According to the Kansas City Federal Reserve, 95.5% of U.S. households have a bank account while 71.5% have credit card accounts. Yet Plinqit’s 2024 State of Savings report paints a stark contrast: only 20% of Americans are saving money in high yield savings accounts (HYSA). The survey, commissioned by Plinqit, was conducted online by The Harris Poll among over 2,000 U.S. adults.
Why are so few consumers taking advantage of high yield savings options, and what can banks do to shift these habits while boosting deposit growth?

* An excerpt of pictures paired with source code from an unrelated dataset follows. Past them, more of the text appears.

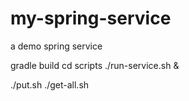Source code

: # my-spring-service
a demo spring service

gradle build
cd scripts
./run-service.sh &

./put.sh
./get-all.sh

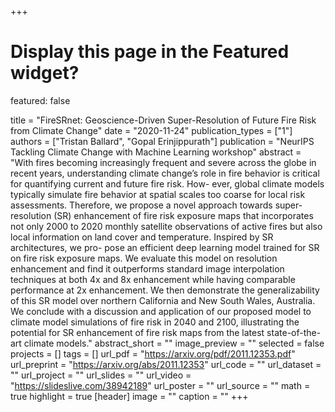 +++
# Display this page in the Featured widget?
featured: false

title = "FireSRnet: Geoscience-Driven Super-Resolution of Future Fire Risk from Climate Change"
date = "2020-11-24"
publication_types = ["1"]
authors = ["Tristan Ballard", "Gopal Erinjippurath"]
publication = "NeurIPS Tackling Climate Change with Machine Learning workshop"
abstract = "With fires becoming increasingly frequent and severe across the globe in recent years, understanding climate change’s role in fire behavior is critical for quantifying current and future fire risk. How- ever, global climate models typically simulate fire behavior at spatial scales too coarse for local risk assessments. Therefore, we propose a novel approach towards super-resolution (SR) enhancement of fire risk exposure maps that incorporates not only 2000 to 2020 monthly satellite observations of active fires but also local information on land cover and temperature. Inspired by SR architectures, we pro- pose an efficient deep learning model trained for SR on fire risk exposure maps. We evaluate this model on resolution enhancement and find it outperforms standard image interpolation techniques at both 4x and 8x enhancement while having comparable performance at 2x enhancement. We then demonstrate the generalizability of this SR model over northern California and New South Wales, Australia. We conclude with a discussion and application of our proposed model to climate model simulations of fire risk in 2040 and 2100, illustrating the potential for SR enhancement of fire risk maps from the latest state-of-the-art climate models."
abstract_short = ""
image_preview = ""
selected = false
projects = []
tags = []
url_pdf = "https://arxiv.org/pdf/2011.12353.pdf"
url_preprint = "https://arxiv.org/abs/2011.12353"
url_code = ""
url_dataset = ""
url_project = ""
url_slides = ""
url_video = "https://slideslive.com/38942189"
url_poster = ""
url_source = ""
math = true
highlight = true
[header]
image = ""
caption = ""
+++
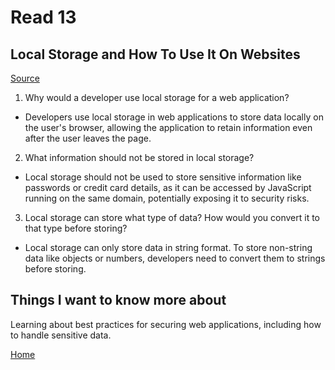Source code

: # Read 13

## Local Storage and How To Use It On Websites
[Source](https://www.smashingmagazine.com/2010/10/local-storage-and-how-to-use-it/)

1. Why would a developer use local storage for a web application?

- Developers use local storage in web applications to store data locally on the user's browser, allowing the application to retain information even after the user leaves the page.

2. What information should not be stored in local storage?

- Local storage should not be used to store sensitive information like passwords or credit card details, as it can be accessed by JavaScript running on the same domain, potentially exposing it to security risks.

3. Local storage can store what type of data? How would you convert it to that type before storing?

- Local storage can only store data in string format. To store non-string data like objects or numbers, developers need to convert them to strings before storing. 

## Things I want to know more about

Learning about best practices for securing web applications, including how to handle sensitive data.

[Home](README.md)
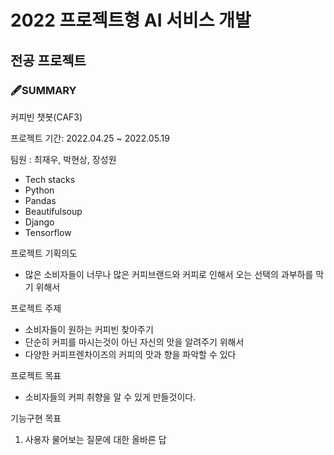 # 2022 프로젝트형 AI 서비스 개발
## 전공 프로젝트 
### 🖋SUMMARY

커피빈 챗봇(CAF3)

프로젝트 기간: 2022.04.25 ~ 2022.05.19

팀원 : 최재우, 박현상, 장성원

- Tech stacks
 - Python
 - Pandas
 - Beautifulsoup
 - Django
 - Tensorflow
 
프로젝트 기획의도
 - 많은 소비자들이 너무나 많은 커피브랜드와 커피로 인해서 오는 선택의 과부하를 막기 위해서 


프로젝트 주제
 - 소비자들이 원하는 커피빈 찾아주기
 - 단순히 커피를 마시는것이 아닌 자신의 맛을 알려주기 위해서
 - 다양한 커피프렌차이즈의 커피의 맛과 향을 파악할 수 있다

프로젝트 목표
 - 소비자들의 커피 취향을 알 수 있게 만들것이다.
 
기능구현 목표
 1. 사용자 물어보는 질문에 대한 올바른 답
 
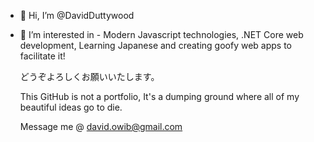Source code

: - 👋 Hi, I’m @DavidDuttywood
- 👀 I’m interested in - Modern Javascript technologies, .NET Core web development, Learning Japanese and creating goofy web apps to facilitate it!

  どうぞよろしくお願いいたします。
  
  This GitHub is not a portfolio, It's a dumping ground where all of my beautiful ideas go to die.
  
  Message me @ david.owib@gmail.com
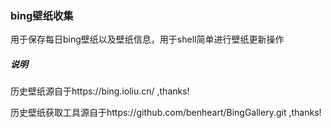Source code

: ### bing壁纸收集

用于保存每日bing壁纸以及壁纸信息，用于shell简单进行壁纸更新操作


##### 说明
 历史壁纸源自于https://bing.ioliu.cn/ ,thanks!
 
 历史壁纸获取工具源自于https://github.com/benheart/BingGallery.git ,thanks!
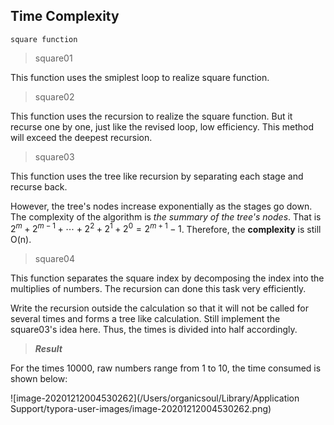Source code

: ## Time Complexity

`square function`

> square01

This function uses the smiplest loop to realize square function.

> square02

This function uses the recursion to realize the square function. But it recurse one by one, just like the revised loop, low efficiency. This method will exceed the deepest recursion.

> square03

This function uses the tree like recursion by separating each stage and recurse back.

However, the tree's nodes increase exponentially as the stages go down. The complexity of the algorithm is *the summary of the tree's nodes*. That is $2^m+2^{m-1}+\cdots+2^{2}+2^1+2^0=2^{m+1}-1$. Therefore, the **complexity** is still O(n).

> square04

This function separates the square index by decomposing the index into the multiplies of numbers. The recursion can done this task very efficiently. 

Write the recursion outside the calculation so that it will not be called for several times and forms a tree like calculation. Still implement the square03's idea here. Thus, the times is divided into half accordingly.

> ***Result***

For the times 10000, raw numbers range from 1 to 10, the time consumed is shown below:

![image-20201212004530262](/Users/organicsoul/Library/Application Support/typora-user-images/image-20201212004530262.png)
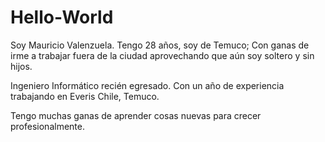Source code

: # Hello-World
Soy Mauricio Valenzuela.
Tengo 28 años, soy de Temuco; Con ganas de irme a trabajar fuera de la ciudad aprovechando que aún soy soltero y sin hijos.

Ingeniero Informático recién egresado. 
Con un año de experiencia trabajando en Everis Chile, Temuco.

Tengo muchas ganas de aprender cosas nuevas para crecer profesionalmente.
 

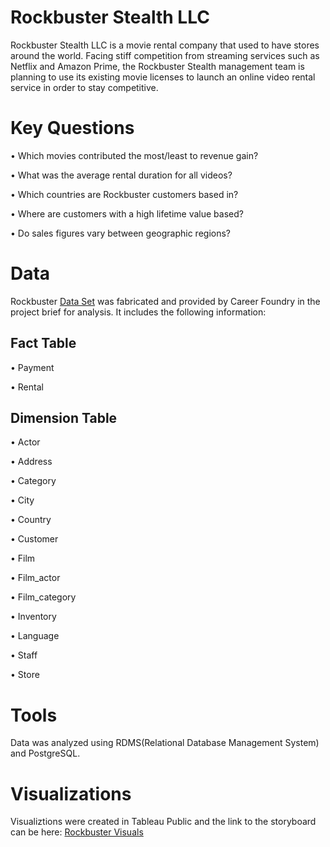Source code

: # Rockbuster Stealth LLC
Rockbuster Stealth LLC is a movie rental company that used to have stores around the world. Facing stiff competition from streaming services such as Netflix and Amazon Prime, the Rockbuster Stealth management team is planning to use its existing movie licenses to launch an online video rental service in order to stay competitive.
# Key Questions
•	Which movies contributed the most/least to revenue gain?

•	What was the average rental duration for all videos?

•	Which countries are Rockbuster customers based in?

•	Where are customers with a high lifetime value based?

•	Do sales figures vary between geographic regions?

# Data
Rockbuster [Data Set](http://www.postgresqltutorial.com/wp-content/uploads/2019/05/dvdrental.zip) was fabricated and provided by Career Foundry in the project brief for analysis. It includes the following information: 
## Fact Table
•	Payment

•	Rental

## Dimension Table
•	Actor

•	Address

•	Category

•	City

•	Country

•	Customer

•	Film

•	Film_actor

•	Film_category

•	Inventory

•	Language

•	Staff

•	Store

# Tools
Data was analyzed using RDMS(Relational Database Management System) and PostgreSQL.
# Visualizations
Visualiztions were created in Tableau Public and the link to the storyboard can be here:
[Rockbuster Visuals](https://coach-courses-us.s3.amazonaws.com/exercises/1054/61573/1dff3e7379ab175a2219e257240f212c/Task-3.10--Presentation-_PS.pdf)
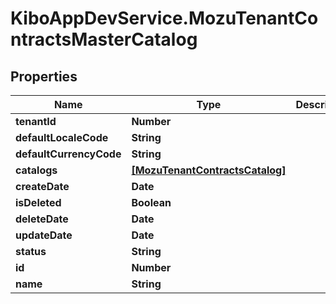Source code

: # KiboAppDevService.MozuTenantContractsMasterCatalog

## Properties

Name | Type | Description | Notes
------------ | ------------- | ------------- | -------------
**tenantId** | **Number** |  | [optional] 
**defaultLocaleCode** | **String** |  | [optional] 
**defaultCurrencyCode** | **String** |  | [optional] 
**catalogs** | [**[MozuTenantContractsCatalog]**](MozuTenantContractsCatalog.md) |  | [optional] 
**createDate** | **Date** |  | [optional] 
**isDeleted** | **Boolean** |  | [optional] 
**deleteDate** | **Date** |  | [optional] 
**updateDate** | **Date** |  | [optional] 
**status** | **String** |  | [optional] 
**id** | **Number** |  | [optional] 
**name** | **String** |  | [optional]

The Saving vs. Spending Paradox
Americans have been conditioned to think of savings as something to tackle after they manage their day-to-day spending. There seems to be many contributing factors for this, from higher cost of living and lifestyle creep to the nature of the human brain, which is wired to seek out immediate rewards or the instant gratification that often comes from making a purchase, and even the influence of social media. But according to a recent Bankrate survey, expenses are the number one reason Americans are not saving more money. With easy access to credit, many choose to rely on credit cards for big-ticket items or emergencies. Yet with higher interest rates on credit card balances, this spending strategy can quickly backfire, trapping consumers in cycles of debt.
High yield savings accounts, on the other hand, offer an opportunity to grow wealth safely and consistently. Why, when the APY on HYS accounts can be up to 10X higher than the average rate of a traditional checking or savings account, would only 20% of Americans use them? What’s driving this imbalance? For starters, many consumers may be unaware of the benefits of HYSAs or perceive them as limiting access to their funds, tied to restrictions that seem cumbersome compared to the convenience of a standard checking account or credit card.
Others may feel they simply don’t have enough disposable income to set aside in a dedicated savings account. The Bankrate survey data backs this claim, as 16% of working adults say they do not have a “good enough job” to be able to save, which may mean they feel like they do not earn enough to save.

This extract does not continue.